[Dataset records]
============

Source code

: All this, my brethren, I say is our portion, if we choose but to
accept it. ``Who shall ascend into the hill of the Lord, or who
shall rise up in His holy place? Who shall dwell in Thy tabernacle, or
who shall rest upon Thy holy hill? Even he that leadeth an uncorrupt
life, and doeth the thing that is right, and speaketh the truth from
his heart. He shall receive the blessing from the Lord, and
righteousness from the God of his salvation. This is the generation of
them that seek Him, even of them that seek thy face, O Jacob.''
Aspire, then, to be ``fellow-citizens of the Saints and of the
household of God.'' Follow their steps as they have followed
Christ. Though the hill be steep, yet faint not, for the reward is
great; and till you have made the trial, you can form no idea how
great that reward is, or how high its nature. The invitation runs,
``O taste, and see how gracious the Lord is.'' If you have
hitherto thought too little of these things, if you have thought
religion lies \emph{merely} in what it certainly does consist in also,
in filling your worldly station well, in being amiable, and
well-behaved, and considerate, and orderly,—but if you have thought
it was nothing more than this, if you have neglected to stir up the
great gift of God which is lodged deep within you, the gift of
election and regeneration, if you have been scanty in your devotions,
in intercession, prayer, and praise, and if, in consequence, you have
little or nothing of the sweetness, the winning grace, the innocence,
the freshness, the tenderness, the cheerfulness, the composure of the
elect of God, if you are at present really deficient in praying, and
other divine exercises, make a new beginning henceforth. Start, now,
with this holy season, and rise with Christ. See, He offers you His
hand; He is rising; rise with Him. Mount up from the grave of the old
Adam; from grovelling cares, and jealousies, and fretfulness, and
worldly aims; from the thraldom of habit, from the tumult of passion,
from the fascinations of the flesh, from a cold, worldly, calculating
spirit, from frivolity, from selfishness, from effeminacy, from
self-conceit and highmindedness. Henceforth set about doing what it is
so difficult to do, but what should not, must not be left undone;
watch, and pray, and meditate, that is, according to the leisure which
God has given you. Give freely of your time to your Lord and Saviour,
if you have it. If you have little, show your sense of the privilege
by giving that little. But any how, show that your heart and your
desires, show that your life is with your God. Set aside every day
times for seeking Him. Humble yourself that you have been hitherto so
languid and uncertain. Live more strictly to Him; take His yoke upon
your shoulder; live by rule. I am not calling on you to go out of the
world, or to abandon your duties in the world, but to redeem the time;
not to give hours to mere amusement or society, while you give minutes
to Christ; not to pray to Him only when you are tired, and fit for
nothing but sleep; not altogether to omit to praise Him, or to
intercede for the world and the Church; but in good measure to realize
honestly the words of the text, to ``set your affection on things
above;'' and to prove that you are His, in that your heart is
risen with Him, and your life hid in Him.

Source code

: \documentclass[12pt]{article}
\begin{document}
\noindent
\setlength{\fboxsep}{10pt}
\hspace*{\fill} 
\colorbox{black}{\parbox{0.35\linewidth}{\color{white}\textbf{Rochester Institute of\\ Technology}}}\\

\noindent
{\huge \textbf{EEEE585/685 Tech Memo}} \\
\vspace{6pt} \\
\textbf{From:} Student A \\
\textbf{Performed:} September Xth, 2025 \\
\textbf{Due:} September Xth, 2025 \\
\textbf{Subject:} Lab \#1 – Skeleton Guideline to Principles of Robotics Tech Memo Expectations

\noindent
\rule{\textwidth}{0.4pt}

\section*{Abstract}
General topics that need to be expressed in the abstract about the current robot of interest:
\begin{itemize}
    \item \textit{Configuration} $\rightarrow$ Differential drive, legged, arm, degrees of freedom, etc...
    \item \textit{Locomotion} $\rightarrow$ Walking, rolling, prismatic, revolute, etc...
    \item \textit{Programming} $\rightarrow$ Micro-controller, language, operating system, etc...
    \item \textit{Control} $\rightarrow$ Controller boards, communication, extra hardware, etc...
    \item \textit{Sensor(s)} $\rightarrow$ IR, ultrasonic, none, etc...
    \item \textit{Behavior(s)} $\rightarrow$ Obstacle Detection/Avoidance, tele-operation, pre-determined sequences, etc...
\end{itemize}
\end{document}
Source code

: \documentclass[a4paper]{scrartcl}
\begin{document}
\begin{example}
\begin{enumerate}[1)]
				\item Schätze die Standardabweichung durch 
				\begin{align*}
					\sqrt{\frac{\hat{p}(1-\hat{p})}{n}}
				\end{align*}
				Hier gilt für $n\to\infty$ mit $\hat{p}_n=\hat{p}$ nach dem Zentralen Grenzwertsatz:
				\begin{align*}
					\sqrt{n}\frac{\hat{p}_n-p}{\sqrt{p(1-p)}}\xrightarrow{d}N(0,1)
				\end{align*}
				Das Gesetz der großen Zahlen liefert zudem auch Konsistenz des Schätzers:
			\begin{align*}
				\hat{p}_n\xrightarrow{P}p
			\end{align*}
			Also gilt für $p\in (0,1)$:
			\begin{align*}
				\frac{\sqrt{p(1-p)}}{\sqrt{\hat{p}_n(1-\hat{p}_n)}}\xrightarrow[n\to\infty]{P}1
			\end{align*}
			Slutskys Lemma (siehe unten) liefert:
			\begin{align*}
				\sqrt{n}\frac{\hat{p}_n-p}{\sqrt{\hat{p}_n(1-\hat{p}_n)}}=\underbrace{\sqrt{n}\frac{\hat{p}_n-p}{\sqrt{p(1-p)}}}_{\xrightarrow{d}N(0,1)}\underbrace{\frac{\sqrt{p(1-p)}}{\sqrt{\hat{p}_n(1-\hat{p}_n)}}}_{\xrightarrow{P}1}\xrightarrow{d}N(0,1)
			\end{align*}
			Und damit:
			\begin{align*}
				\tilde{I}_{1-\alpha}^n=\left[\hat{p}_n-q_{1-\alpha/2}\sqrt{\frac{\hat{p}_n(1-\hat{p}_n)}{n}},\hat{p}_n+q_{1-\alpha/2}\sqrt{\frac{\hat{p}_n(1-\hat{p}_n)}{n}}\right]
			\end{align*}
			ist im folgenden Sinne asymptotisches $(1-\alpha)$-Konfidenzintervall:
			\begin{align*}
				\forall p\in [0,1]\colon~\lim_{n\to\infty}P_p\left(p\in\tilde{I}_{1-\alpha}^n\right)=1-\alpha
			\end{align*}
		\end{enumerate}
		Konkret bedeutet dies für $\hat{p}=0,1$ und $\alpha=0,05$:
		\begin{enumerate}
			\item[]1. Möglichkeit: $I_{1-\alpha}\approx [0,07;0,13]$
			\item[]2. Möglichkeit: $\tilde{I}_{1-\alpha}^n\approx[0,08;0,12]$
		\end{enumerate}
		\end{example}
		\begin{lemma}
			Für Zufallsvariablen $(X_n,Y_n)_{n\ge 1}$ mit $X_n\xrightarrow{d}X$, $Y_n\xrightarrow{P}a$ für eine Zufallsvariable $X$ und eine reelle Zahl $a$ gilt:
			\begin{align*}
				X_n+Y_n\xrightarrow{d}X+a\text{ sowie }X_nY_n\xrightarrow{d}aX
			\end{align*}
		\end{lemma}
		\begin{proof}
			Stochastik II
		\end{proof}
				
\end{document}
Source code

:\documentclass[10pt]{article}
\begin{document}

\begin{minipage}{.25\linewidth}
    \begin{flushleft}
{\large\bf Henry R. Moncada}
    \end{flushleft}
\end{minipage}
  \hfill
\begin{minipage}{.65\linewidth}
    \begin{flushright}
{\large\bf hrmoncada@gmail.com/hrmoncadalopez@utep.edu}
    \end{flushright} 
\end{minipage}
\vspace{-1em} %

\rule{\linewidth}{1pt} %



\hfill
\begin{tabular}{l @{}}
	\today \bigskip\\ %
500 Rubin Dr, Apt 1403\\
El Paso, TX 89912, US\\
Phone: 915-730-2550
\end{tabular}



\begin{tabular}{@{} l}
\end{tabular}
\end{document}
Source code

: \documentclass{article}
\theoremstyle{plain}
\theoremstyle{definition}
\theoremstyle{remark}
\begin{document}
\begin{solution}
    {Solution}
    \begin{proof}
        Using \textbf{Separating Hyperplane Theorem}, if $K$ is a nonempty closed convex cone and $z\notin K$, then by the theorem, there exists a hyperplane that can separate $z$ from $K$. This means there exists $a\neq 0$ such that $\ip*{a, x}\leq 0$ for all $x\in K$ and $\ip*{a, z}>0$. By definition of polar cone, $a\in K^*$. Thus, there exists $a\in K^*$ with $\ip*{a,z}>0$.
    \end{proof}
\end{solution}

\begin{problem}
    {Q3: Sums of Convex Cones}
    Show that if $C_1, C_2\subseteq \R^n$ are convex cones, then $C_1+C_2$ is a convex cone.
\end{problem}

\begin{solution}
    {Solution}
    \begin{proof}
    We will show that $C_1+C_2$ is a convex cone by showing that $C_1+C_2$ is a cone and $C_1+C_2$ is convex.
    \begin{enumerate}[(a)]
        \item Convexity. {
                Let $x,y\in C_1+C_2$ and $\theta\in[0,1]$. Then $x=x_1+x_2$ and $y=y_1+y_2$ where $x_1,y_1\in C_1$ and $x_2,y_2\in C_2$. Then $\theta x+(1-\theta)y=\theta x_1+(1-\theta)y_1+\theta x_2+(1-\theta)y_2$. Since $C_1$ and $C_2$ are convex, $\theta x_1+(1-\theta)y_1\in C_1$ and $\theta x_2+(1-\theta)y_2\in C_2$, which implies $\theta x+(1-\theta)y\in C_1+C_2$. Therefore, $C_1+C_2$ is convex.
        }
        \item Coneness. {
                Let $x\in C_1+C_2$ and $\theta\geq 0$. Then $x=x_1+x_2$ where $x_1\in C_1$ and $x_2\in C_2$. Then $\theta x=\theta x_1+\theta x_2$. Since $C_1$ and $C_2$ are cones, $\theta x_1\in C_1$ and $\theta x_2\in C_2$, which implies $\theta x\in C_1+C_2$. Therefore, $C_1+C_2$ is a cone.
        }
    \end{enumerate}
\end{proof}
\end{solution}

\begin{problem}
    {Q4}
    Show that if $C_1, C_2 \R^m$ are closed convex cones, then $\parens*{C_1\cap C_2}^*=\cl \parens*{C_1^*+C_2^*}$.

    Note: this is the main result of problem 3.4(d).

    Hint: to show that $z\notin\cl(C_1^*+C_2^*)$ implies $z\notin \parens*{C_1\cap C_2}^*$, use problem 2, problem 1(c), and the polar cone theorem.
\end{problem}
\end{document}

============

Please give again the lines above between the line holding "household of God.''" and the line holding "it was nothing", inclusive, exactly as they are and with nothing added.

* [ANSWER AREA]
household of God.'' Follow their steps as they have followed
Christ. Though the hill be steep, yet faint not, for the reward is
great; and till you have made the trial, you can form no idea how
great that reward is, or how high its nature. The invitation runs,
``O taste, and see how gracious the Lord is.'' If you have
hitherto thought too little of these things, if you have thought
religion lies \emph{merely} in what it certainly does consist in also,
in filling your worldly station well, in being amiable, and
well-behaved, and considerate, and orderly,—but if you have thought
it was nothing more than this, if you have neglected to stir up the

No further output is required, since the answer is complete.